It ain’t over ’til the singer gets a job

Emily Mathis

In the Butler School of Music, students pursuing a voice performance degree sometimes wonder whether they are ready for life after graduation and independence from their parents’ checkbooks.

There are efforts to help these students face a dwindling job market; reducing the amount of time required to achieve a choral music education degree is one such effort. Presently, the degree requires students to achieve both teacher certification and to complete four summer sessions in addition to the normal eight school-year semesters. There is also a travel grant, available to fine arts students through an application process, which allows for professional career development.

But in the incredibly competitive field of opera ­— what many musicologists consider to be a dying art ­­­­— the greatest career preparation lies in the applied practice of singing solo in an operatic production. Not only does such an opportunity bolster a resume, it gives a young singer a sense of the stamina required to sing a full-length opera.

Numerous age-appropriate, full-length operas for undergraduate students exist. Many opera programs at other universities and conservatories across the nation produce fully staged operas every year and cast their undergraduate students in them. In 2008, a $55 million endowment was given to the school by Sarah and Ernest Butler, and was earmarked for facility and production development, student scholarship and faculty advancement. That the Butler Opera Center waited until fall 2011 to produce its first undergraduate-only opera is troubling.

“It does seem impossible for an [undergraduate] to get a singing role in any of the major Butler Opera Center productions,” a current student in the opera program said, who asked not to be identified to avoid jeopardizing relations with the Butler Opera Center. “It seems that they are not considered for any singing roles in major productions.”

Typically, voice students audition at the beginning of the academic school year for the undergraduate opera ensemble class. The class ensures that these students will be a part of the chorus in a main stage Butler Opera Center production, but most of the roles for these larger productions are assigned to graduate students long before undergraduate voice auditions even begin.

According to Dr. Robert DeSimone, director of the Butler Opera Center, approximately eight undergraduate students have been given solo roles in full opera productions in the past two years. This includes the 2011 first full operatic production for undergraduates, which featured eight solo roles.

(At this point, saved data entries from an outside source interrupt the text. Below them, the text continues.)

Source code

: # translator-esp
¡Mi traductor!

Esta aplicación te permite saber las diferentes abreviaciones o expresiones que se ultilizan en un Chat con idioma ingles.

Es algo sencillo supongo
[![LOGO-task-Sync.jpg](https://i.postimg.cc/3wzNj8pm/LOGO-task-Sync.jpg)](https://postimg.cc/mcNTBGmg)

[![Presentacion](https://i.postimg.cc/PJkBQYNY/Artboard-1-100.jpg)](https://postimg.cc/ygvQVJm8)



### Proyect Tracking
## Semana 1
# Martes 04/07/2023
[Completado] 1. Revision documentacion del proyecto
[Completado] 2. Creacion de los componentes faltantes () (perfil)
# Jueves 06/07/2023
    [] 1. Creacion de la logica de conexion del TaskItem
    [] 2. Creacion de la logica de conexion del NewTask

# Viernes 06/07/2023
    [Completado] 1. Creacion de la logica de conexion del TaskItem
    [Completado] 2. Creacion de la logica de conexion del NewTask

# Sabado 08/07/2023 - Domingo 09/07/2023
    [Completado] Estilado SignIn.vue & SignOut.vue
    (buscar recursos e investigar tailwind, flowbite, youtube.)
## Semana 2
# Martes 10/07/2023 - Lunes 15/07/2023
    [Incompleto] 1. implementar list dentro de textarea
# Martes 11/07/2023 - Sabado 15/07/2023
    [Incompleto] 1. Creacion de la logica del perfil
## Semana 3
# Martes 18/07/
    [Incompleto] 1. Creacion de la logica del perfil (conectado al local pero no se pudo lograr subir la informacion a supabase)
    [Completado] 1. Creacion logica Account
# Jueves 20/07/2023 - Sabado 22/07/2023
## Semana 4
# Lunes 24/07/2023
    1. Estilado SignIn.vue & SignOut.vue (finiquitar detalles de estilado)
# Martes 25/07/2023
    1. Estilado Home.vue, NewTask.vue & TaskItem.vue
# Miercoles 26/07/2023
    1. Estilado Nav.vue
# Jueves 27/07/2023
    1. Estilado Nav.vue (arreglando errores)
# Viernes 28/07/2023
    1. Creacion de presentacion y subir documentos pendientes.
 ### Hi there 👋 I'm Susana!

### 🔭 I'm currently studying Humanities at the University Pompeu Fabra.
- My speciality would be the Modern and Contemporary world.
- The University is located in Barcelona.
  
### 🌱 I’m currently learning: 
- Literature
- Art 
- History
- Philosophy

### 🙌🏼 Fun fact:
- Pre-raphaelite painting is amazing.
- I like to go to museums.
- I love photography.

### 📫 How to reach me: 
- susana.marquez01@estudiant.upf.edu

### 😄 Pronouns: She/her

For many in the opera program, the efforts being made to more adequately prepare its students for the job market are simply too little, too late. “I do believe that I received a very strong education in the academic study in voice performance, but less so in the applied study of voice performance,” said a former student of the undergraduate opera program. “It is incredibly difficult to find a job now, with my lack of experience.”

Professor Darlene Wiley, head of the Division of Vocal Arts, believes that graduate study in the field of voice performance is absolutely necessary in order to pursue a successful career in opera. But for many students this is simply not an immediately feasible option after piling on debt from their undergraduate studies. Many choose to either temporarily enter the job market, to save money for their graduate studies and pay off undergraduate debt, or pursue a permanent career path offstage.

It would be useless to pretend that a degree in voice performance can compete with one in mechanical engineering — there is not, and will never be, the demand for singers that exists for engineers. But this doesn’t mean that students should be graduating without the practical skills that are necessary to compete in a smaller job market.

Aspiring opera singers need to graduate with necessary skills to get a job. There is currently a generous endowment in place for music students to do just that — and for voice performance students in the Butler Opera Center, adequate preparation means roles.

Mathis is an English and musicology major from Denton.